The next morning we woke up to a beautiful sunrise, made a packed lunch for ourselves and walked about 5 minutes to the meet up point for our tour. Today’s tour was the typical “Golden Circle Tour” where we would be seeing the highlights of nature around Reykjavik. At the end of the tour, the group would stop for about two hours in a “Secret Lagoon” for a thermal soak before driving back into Reykjavik for the night.
- Thingvellir National Park
- Gullfoss Waterfall
- Geysir Geothermal Area
- Secret Lagoon
First stop, Thingvellir National Park. Sitting in a rift valley in between the North American and European tectonic plates, this geological phenomenon was the site of Iceland’s parliament from the 10th to 18th centuries. Although you can swim between the plates (it’s on the bucket list now!) we simply walked around the area, passing a beautiful waterfall that used to hold witch trials – drown and you’re human, float and you’re a witch. As the sky continued to clear up even more we hopped back into the bus and to Gullfoss waterfall.
Langjokull glacier water cascades 32 meters down Gullfoss’s two rocky steps before crashing into the canyon below. Our bus stopped here for about 40 minutes but after a 20 minute walk around, Spence and I were so incredibly cold from the wind chill and waterfall mist that we had to surrender and warm up inside.
We were moving a bit faster than expected so our tour guide gave us an extra stop: Laugarvatn. A small village next to a geothermal lake, famous for utilizing the ground heat to bake 24 hour rye bread. We didn’t get to try the bread, but we did feel the mounds that covered the bread containers….they were HOT!
Next stop, Geysir Geothermal Area.
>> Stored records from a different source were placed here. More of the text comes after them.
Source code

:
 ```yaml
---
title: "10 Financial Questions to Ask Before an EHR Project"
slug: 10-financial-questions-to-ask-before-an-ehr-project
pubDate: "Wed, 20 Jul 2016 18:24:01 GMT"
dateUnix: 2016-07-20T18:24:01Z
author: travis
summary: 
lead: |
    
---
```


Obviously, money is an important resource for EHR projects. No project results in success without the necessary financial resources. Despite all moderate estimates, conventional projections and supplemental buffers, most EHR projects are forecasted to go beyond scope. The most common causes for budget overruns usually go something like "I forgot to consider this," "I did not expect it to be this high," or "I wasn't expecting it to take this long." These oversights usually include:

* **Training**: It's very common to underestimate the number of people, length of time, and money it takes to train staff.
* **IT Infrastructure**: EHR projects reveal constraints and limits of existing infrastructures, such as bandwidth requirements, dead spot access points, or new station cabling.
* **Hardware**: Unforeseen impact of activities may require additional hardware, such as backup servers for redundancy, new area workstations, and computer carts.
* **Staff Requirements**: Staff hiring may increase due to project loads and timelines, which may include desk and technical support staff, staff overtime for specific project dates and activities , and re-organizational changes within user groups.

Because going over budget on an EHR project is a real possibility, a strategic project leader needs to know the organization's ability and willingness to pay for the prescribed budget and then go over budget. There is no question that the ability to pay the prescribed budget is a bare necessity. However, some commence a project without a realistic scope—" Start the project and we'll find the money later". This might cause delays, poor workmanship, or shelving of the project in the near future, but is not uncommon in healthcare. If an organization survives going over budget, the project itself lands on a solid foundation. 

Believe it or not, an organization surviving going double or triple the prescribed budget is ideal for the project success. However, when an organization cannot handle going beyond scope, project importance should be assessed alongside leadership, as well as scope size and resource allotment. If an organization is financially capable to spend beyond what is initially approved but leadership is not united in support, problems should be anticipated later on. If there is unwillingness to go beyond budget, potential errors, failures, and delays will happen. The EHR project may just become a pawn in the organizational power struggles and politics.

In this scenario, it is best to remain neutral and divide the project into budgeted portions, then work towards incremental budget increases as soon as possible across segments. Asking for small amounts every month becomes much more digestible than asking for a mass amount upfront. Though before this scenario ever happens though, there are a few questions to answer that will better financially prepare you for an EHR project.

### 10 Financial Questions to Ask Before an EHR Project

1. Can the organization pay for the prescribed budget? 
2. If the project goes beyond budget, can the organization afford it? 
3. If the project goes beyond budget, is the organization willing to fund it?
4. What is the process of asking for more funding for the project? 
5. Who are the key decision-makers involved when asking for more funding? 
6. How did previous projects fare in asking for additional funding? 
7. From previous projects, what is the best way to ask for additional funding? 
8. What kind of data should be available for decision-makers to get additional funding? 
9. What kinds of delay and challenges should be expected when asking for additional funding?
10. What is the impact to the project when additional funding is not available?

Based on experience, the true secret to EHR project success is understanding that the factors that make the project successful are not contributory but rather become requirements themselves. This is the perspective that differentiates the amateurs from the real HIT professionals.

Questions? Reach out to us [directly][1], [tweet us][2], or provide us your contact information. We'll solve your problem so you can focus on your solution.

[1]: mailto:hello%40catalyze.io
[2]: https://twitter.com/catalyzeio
With multiple geysirs, plenty of steam and a faint smell of sulphur, we wandered around the geothermal area looking for action. Geysir, the namesake of the geological event, is currently inactive, but when it does erupt it will most likely hsoot up to around 70 meters! For now, only bubbles…Strokkur, Geysir’s little brother, goes off every 5-10 minutes and we were lucky enough to see it a couple of times, once at around 20 meters high and the second time (captured below) at about 40 meters!
There are fumaroles and sulphuric stains creating a plethora of smells and colors…reds, whites, yellows, greens… and paired with the white steam and blue sky, it was a beautiful and colorful picture. A note on the sulphuric smell: water throughout Iceland smells faintly of sulphur, from drinking water to shower water. There’s nothing wrong with the water at all though and by the time I got home when the trip was concluded, I turned the shower on expecting a sulphuric smell. Who would’ve guessed I would miss it?
Secret Lagoon! Finally! It wasn’t that we were exhausted from hiking or walking, but we were pretty chilly to the bone so a couple hours of a hot soak in a natural pool was thrilling. And we were surprised, it wasn’t completely full of tourists – there were a lot of residents there! Plus prices for items weren’t outrageous. It was a great time!
Once we were back in the bus a poll was taken to decide how much in a rush everyone was to get back to Reykjavik. Not a rush? A doughnut stop was then added on. YES. These aren’t doughnuts as we might no them and instead are called ‘Bolla’; a bread sandwich with a layer of a thick custard cream, topped with caramel like this one, nutella or chocolate.
A return to Reykjavik and a pasta dinner to fill us up after a bit of a light lunch with peanut butter and jelly, then some relaxing time and finally an evening walk to try and see some northern lights. And…. they were faint but they were there! A good end to the day and now it was time to rest up before an even earlier next day and more exploration – this time to the South Coast!